% Generated by roxygen2: do not edit by hand
% Please edit documentation in R/StatTools.R
\name{getClusters}
\alias{getClusters}
\title{getClusters}
\usage{
getClusters(data, method = "hca", ...)
}
\arguments{
\item{data}{the matrix including the integrations of the areas defined by the buckets (columns) 
on each spectrum (rows)}

\item{method}{Clustering method of the buckets. Either 'corr' for 'correlation' or 'hca' for 
'hierarchical clustering analysis'.}

\item{...}{Depending on the chosen method:
\itemize{
  \item \code{corr} : cval, dC, ncpu
  \item \code{hca} :  vcutusr
}}
}
\value{
\code{getClusters} returns a list containing the following components:
\itemize{
  \item \code{vstats} Statistics that served to find the best value of the criterion (matrix)

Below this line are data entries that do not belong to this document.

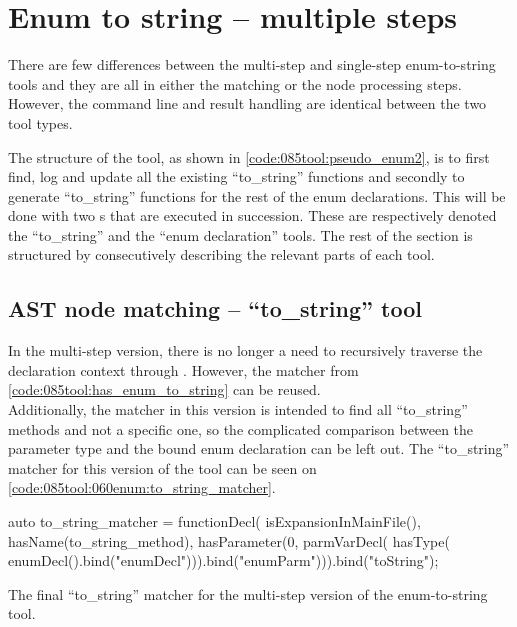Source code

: \section{Enum to string -- multiple steps}\label{sec:085dev:060en_mul:mul_step}

There are few differences between the multi-step and single-step enum-to-string tools and they are all in either the matching or the node processing steps. However, the command line and result handling are identical between the two tool types.

The structure of the tool, as shown in \cref{code:085tool:pseudo_enum2}, is to first find, log and update all the existing ``to\_string'' functions and secondly to generate ``to\_string'' functions for the rest of the enum declarations.
This will be done with two s that are executed in succession. These are respectively denoted the ``to\_string'' and the ``enum declaration'' tools. The rest of the section is structured by consecutively describing the relevant parts of each tool.

\subsection{AST node matching -- ``to\_string'' tool}
In the multi-step version, there is no longer a need to recursively traverse the declaration context through .
However, the  matcher from \cref{code:085tool:has_enum_to_string} can be reused.\\
Additionally, the matcher in this version is intended to find all ``to\_string'' methods and not a specific one, so the complicated comparison between the parameter type and the bound enum declaration can be left out.
The ``to\_string'' matcher for this version of the tool can be seen on \cref{code:085tool:060enum:to_string_matcher}.

\begin{listing}[H]
    \begin{cppcode}
auto to_string_matcher = functionDecl(
  isExpansionInMainFile(),
  hasName(to_string_method),
  hasParameter(0, 
    parmVarDecl(
	  hasType(
	    enumDecl().bind("enumDecl"))).bind("enumParm"))).bind("toString");
    \end{cppcode}
    \caption{The final ``to\_string'' matcher for the multi-step version of the enum-to-string tool.}
    \label{code:085tool:060enum:to_string_matcher}
\end{listing}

  \item \code{clusters} List of  the ppm value corresponding to each cluster. the length of the list equal to number of clusters
  \item \code{clustertab} the associations matrix that gives for each cluster (column 2) the corresponding buckets (column 1)
  \item \code{params} List of parameters related to the chosen method for which the clustering was performed.
  \item \code{vcrit} Value of the (best/user) criterion, i.e correlation threshold for 'corr' method or the cut value for the 'hca' method.
  \item \code{indxopt} Index value within the vstats matrix corresponding to the criterion value (vcrit)
}
}
\description{
From the data matrix generated from the integration of all bucket zones (columns) for each 
spectrum (rows), we can take advantage of the concentration variability of each compound in 
a series of samples by performing a clustering based on significant correlations that link 
these buckets together into clusters. Bucket Clustering based on either a lower threshold  
applied on correlations or a cutting value applied on a hierarchical tree of the variables 
(buckets) generated by an Hierarchical Clustering Analysis (HCA).
}
\details{
At the bucketing step (see above),  we have chosen the intelligent bucketing, it means 
that each bucket exact matches with one resonance peak. Thanks to this, the buckets now 
have a strong chemical meaning, since the resonance peaks are the fingerprints of 
chemical compounds. However, to assign a chemical compound, several resonance peaks 
are generally required in 1D 1 H-NMR metabolic profiling. To generate relevant 
clusters (i.e. clusters possibly matching to chemical compounds), two approaches 
have been implemented:
\itemize{
  \item Bucket Clustering based on a lower threshold  applied on correlations
  \itemize{
      \item In this approach an appropriate correlation threshold is applied on the correlation 
matrix before its cluster decomposition. Moreover, an improvement can be done by searching for 
a trade-off on a tolerance interval of the correlation threshold : from a fixed threshold of the 
correlation (cval), the clustering is calculated for the three values (cval-dC, cval, cval+dC), 
where dC is the tolerance interval of the correlation threshold. From these three sets of 
clusters, we establish a merger according to the following rules: 1) if a large cluster is 
broken, we keep the two resulting clusters. 2) If a small cluster disappears, the initial 
cluster is conserved. Generally, an interval of the correlation threshold included between 
0.002 and 0.01 gives good trade-off.
  }
  \item Bucket Clustering based on a hierarchical tree of the variables (buckets) generated 
by an Hierarchical Clustering Analysis (HCA)
  \itemize{
      \item In this approach a Hierachical Classification Analysis (HCA, \code{\link[stats]{hclust}}) 
is applied on the data after calculating a matrix distance ("euclidian" by default). Then, a cut 
is applied on the tree (\code{\link[stats]{cutree}}) resulting from \code{\link[stats]{hclust}}, 
into several groups by specifying the cut height(s). For finding best cut value,  the cut height 
is chosen i) by testing several values equally spaced in a given range of the cut height, then, 
2) by keeping the one that gives the more cluster and by including most bucket variables. 
Otherwise, a cut value has to be specified by the user (vcutusr)
  }
}
}
\examples{
 \donttest{
  data_dir <- system.file("extra", package = "Rnmr1D")
  cmdfile <- file.path(data_dir, "NP_macro_cmd.txt")
  samplefile <- file.path(data_dir, "Samples.txt")
  out <- Rnmr1D::doProcessing(data_dir, cmdfile=cmdfile, 
                                samplefile=samplefile, ncpu=2)
  outMat <- getBucketsDataset(out, norm_meth='CSN')
  clustcorr <- getClusters(outMat, method='corr', cval=0, dC=0.003, ncpu=2)
  clusthca <- getClusters(outMat, method='hca', vcutusr=0)
 }
}
\references{
{
  Jacob D., Deborde C. and Moing A. (2013) An efficient spectra processing method for metabolite identification from 1H-NMR metabolomics data.
  Analytical and Bioanalytical Chemistry 405(15) 5049-5061 doi: 10.1007/s00216-013-6852-y
 }
}